LIQUID ROCKET COMBUSTION CHAMBER-CHARACTERIZATION OF THE ACOUSTIC BEHAVIOR TO AVOID COMBUSTION INSTABILITIES

摘要

Over the last 40 years, many solid and liquid rocket motors have experienced combustion instability. Combustion instability is the interaction of the inherent oscillatory acoustic modes with the combustion and/or fluid dynamic processes inside the combustion chamber. Studies have been showing that, even if less than one percent of the available energy is diverted to an acoustic mode, combustion instability can already be generated. On one hand, this instability can lead to ballistic pressure changes, couple with other motor components such as guidance or thrust vector control, and in the worst case, cause motor structural failure.

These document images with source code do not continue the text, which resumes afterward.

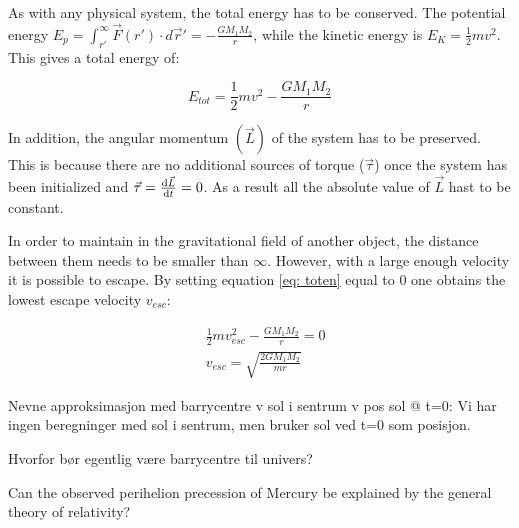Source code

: As with any physical system, the total energy has to be conserved. The potential energy $ E_p = \int_{r'}^{\infty} \vec{F}(r') \cdot  d\vec{r}' = -\frac{G	M_1M_2}{r} $, while the kinetic energy is $ E_K  = \frac{1}{2}mv^2$. This gives a total energy of:

\begin{equation}
	E_{tot} = \frac{1}{2}mv^2 - \frac{G	M_1M_2}{r} \label{eq: toten}
\end{equation}

 In addition, the angular momentum $ (\vec{L}) $ of the system has to be preserved. This is because there are no additional sources of torque ($ \vec{\tau} $) once the system has been initialized and $ \vec{\tau} = \dv{{\vec{L}}}{t} =0$. As a result all the absolute value of $ \vec{L} $ hast to be constant. 

In order to maintain in the gravitational field of another object, the distance between them needs to be smaller than $ \infty $. However, with a large enough velocity it is possible to escape. By setting  equation \ref{eq: toten} equal to $ 0 $ one obtains the lowest escape velocity $ v_{esc} $: 


\begin{align}
&\frac{1}{2}mv_{esc}^2 - \frac{G	M_1M_2}{r}  = 0\\
& v_{esc} = \sqrt{ \frac{2G	M_1M_2}{mr}}
\end{align}








Nevne approksimasjon med barrycentre v sol i sentrum v pos sol @ t=0:
Vi har ingen beregninger med sol i sentrum, men bruker sol ved t=0 som posisjon. 

Hvorfor bør egentlig være barrycentre til univers?


Can the observed perihelion precession of Mercury be explained by the general theory of relativity?



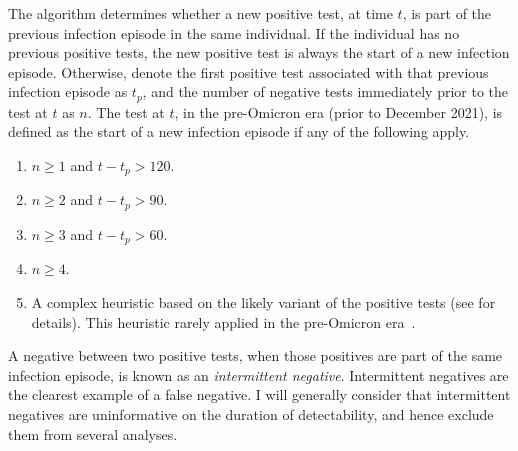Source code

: \documentclass[thesis.tex]{subfiles}
\begin{document}
The algorithm determines whether a new positive test, at time $t$, is part of the previous infection episode in the same individual.
If the individual has no previous positive tests, the new positive test is always the start of a new infection episode.
Otherwise, denote the first positive test associated with that previous infection episode as $t_p$, and the number of negative tests immediately prior to the test at $t$ as $n$.
The test at $t$, in the pre-Omicron era (prior to December 2021), is defined as the start of a new infection episode if any of the following apply.
\begin{enumerate}
  \item $n \geq 1$ and $t - t_p > 120$.
  \item $n \geq 2$ and $t - t_p > 90$.
  \item $n \geq 3$ and $t - t_p > 60$.
  \item $n \geq 4$.
  \item A complex heuristic based on the likely variant of the positive tests (see \textcite{weiRisk} for details). This heuristic rarely applied in the pre-Omicron era~.
\end{enumerate}

A negative between two positive tests, when those positives are part of the same infection episode, is known as an \emph{intermittent negative}.
Intermittent negatives are the clearest example of a false negative.
I will generally consider that intermittent negatives are uninformative on the duration of detectability, and hence exclude them from several analyses.
\end{document}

In this case, measures, applying acoustic techniques, must be taken to correct/minimize these influences on the combustion. On the other hand, combustion instability, although present, does not cause system problems and can be tolerated. In this case, it still must be characterized and understood. This paper describes the applied procedures to characterize the acoustic behavior in the inner cavity of four different configurations of a combustion chamber. The simple analytical models are generated and the calculated acoustic resonances are compared with the measured acoustic natural frequencies, using cold flow inside the chamber cavity. Some comments about the measurement procedures are done, as well as the next steps for the continuity of this research.